Orazio Canciani. O Chianciani. Se me cruza la marca de un agua
mineral. Gordito, rosado y de pelo rojo, pretendía la
pinta de Belmondo en Sin Aliento. Me enseñó
a tomar jugo de tomate con salsa inglesa y las palabras de Baby
wan't you please come home, casi todas.
Salíamos de clase
y nos metíamos al patio de la Academia de Brera que tenía
la acústica del valle de la muerte,
la mejor para nuestro combobemba: Orazio en la trompeta, yo bajo
y batería. El repertorio era reducido: Manteca,
When the Saints y ese blues de Joe Williams. pero ¡qué
jam sessions! Nos felicitábamos mutuamente, público
selecto.
De aquel maestro de
futilidades me acordé cierto 18 de mayo, al empezar el
concierto de Dizzy Gillespie en el Colón. El hombre se
fue derecho al micrófono, dijo: "Buenas noches".
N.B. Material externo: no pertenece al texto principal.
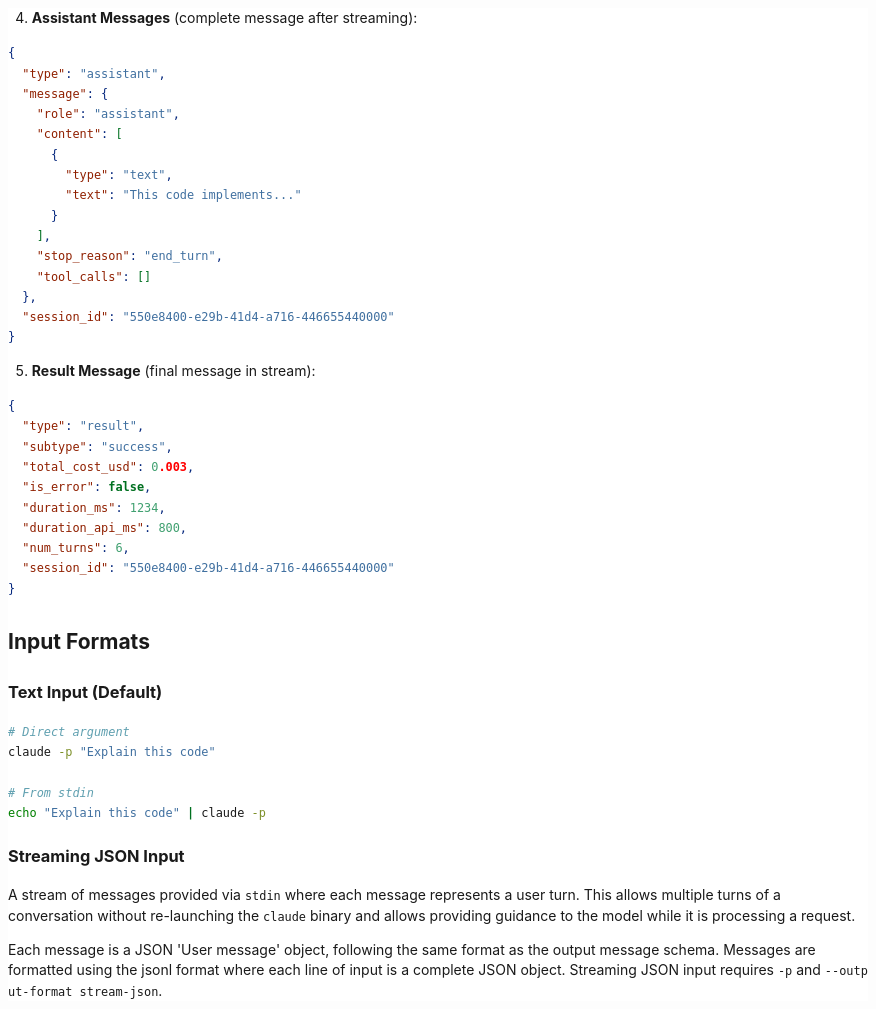 4. **Assistant Messages** (complete message after streaming):
```json
{
  "type": "assistant",
  "message": {
    "role": "assistant",
    "content": [
      {
        "type": "text",
        "text": "This code implements..."
      }
    ],
    "stop_reason": "end_turn",
    "tool_calls": []
  },
  "session_id": "550e8400-e29b-41d4-a716-446655440000"
}
```

5. **Result Message** (final message in stream):
```json
{
  "type": "result",
  "subtype": "success",
  "total_cost_usd": 0.003,
  "is_error": false,
  "duration_ms": 1234,
  "duration_api_ms": 800,
  "num_turns": 6,
  "session_id": "550e8400-e29b-41d4-a716-446655440000"
}
```

## Input Formats

### Text Input (Default)

```bash
# Direct argument
claude -p "Explain this code"

# From stdin
echo "Explain this code" | claude -p
```

### Streaming JSON Input

A stream of messages provided via `stdin` where each message represents a user turn. This allows multiple turns of a conversation without re-launching the `claude` binary and allows providing guidance to the model while it is processing a request.

Each message is a JSON 'User message' object, following the same format as the output message schema. Messages are formatted using the jsonl format where each line of input is a complete JSON object. Streaming JSON input requires `-p` and `--output-format stream-json`.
Y añadió: "Tiempo presente".
Esas palabras, pronunciadas
en el instante en que se le iba a parar la trompeta, no eran una
promesa ni una comprobación, sino la superfluidad misma.
Pues hacer música aquí y ahora es esculpir las llamas
del más superfluo monumento, el momento.
Música super-fluens,
"fluyente por encima" de cualquier
margen, venga de muralî, la flauta de Krishna, o
de la de Ian Anderson, de los Jethro Tull, venga de la flauta
de Tamino o del rondador más resbaloso que haya oído
en mi vida, el de ástiles de plumas de cóndor de
los Yaki Kandru.
Suplemento de la fidelidad
que atraviesa la lujuria sin acudir a la represión, la
música rebosa el límite entre placer
y deber, desborda himen e himeneo.
La
mujer que se deja guiar por su llamado es lazarillo del músico.